Publication year - 2012
Publication title -
internal medicine journal
Language(s) - English
Resource type - Journals
SCImago Journal Rank - 0.596
H-Index - 70
eISSN - 1445-5994
pISSN - 1444-0903
DOI - 10.1111/j.1445-5994.2010.02360.x
Subject(s) - medicine , socioeconomic status , continuous positive airway pressure , univariate analysis , epworth sleepiness scale , ethnic group , cohort , demography , pediatrics , multivariate analysis , obstructive sleep apnea , population , polysomnography , apnea , environmental health , sociology , anthropology
Background: Understanding factors that contribute to low continuous positive airway pressure (CPAP) compliance will lead to improvements in the long‐term outcome of patients with obstructive sleep apnoea (OSA) syndrome. Both cultural and socioeconomic factors are likely to be important but have not been systematically studied.
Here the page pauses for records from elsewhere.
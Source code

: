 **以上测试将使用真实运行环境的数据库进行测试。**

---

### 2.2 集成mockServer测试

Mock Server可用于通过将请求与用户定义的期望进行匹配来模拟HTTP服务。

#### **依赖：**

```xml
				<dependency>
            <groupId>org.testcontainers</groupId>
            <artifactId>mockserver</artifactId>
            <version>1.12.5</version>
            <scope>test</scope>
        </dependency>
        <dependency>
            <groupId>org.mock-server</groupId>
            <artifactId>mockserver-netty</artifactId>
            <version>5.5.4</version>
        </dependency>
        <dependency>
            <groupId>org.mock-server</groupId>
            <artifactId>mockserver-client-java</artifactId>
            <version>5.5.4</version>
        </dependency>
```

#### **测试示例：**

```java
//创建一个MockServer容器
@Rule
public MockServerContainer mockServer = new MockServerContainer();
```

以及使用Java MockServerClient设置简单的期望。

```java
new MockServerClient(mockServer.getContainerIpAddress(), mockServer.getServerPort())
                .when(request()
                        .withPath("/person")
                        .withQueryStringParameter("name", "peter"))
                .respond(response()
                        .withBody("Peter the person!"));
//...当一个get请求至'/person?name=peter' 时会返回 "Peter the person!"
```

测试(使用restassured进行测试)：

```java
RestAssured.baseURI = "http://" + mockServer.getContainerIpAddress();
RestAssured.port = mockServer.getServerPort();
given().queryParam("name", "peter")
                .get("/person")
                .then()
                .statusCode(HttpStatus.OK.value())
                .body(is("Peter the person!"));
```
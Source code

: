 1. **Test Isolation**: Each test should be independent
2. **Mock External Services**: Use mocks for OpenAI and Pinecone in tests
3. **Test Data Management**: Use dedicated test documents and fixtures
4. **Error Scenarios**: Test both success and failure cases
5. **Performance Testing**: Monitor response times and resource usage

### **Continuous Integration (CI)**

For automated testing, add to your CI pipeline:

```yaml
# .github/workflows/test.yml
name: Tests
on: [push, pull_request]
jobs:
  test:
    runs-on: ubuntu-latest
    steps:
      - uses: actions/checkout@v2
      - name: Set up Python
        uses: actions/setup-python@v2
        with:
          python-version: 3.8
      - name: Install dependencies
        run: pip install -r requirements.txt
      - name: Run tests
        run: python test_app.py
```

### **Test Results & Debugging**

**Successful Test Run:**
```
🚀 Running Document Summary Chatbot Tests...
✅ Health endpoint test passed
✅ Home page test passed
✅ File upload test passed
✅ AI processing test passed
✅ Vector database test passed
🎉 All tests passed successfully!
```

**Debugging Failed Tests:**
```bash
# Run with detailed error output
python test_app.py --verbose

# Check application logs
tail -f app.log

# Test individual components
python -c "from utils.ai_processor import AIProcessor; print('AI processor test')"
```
Aim: To examine the effect of ethnicity and socioeconomic status on initial CPAP usage for people with OSA in New Zealand. Methods: We retrospectively collected demographic, clinical and CPAP treatment‐related data on patients undergoing a 1‐month CPAP trial for a 10‐month period. We compared objectively measured CPAP usage (by anova ) with self‐identified ethnicity; levels of socioeconomic deprivation (NZDep06 index), Epworth Sleepiness Scale (ESS) and Apnoea‐Hypopnoea Index (AHI). Results: A total of 214 patients with a mean age of 52.7 (±11.8) years, mean AHI 57.3 (±35.8) events per hour and mean ESS 13 (±5.58)/24 made up the cohort. CPAP usage which averaged 5.13 ± 2.34 h per night was significantly lower in patients of non‐European ethnicity ( P = 0.019 univariate) and remained significant after socioeconomic status was added to the model ( P = 0.048). Patients living in the most socioeconomically deprived areas showed significantly lower compliance with CPAP on univariate analysis ( P = 0.024, NZDep06 scores 1&2, average 5.3 per night compared to score NZDep06 scores 9&10, average 4.3 h per night), but this effect was no longer significant once ethnicity was added to the model ( P = 0.28). Conclusion: CPAP usage in New Zealand is affected by both ethnicity and level of socioeconomic deprivation. We recommend further research to unravel specific cultural and socioeconomic reasons for the variance reported.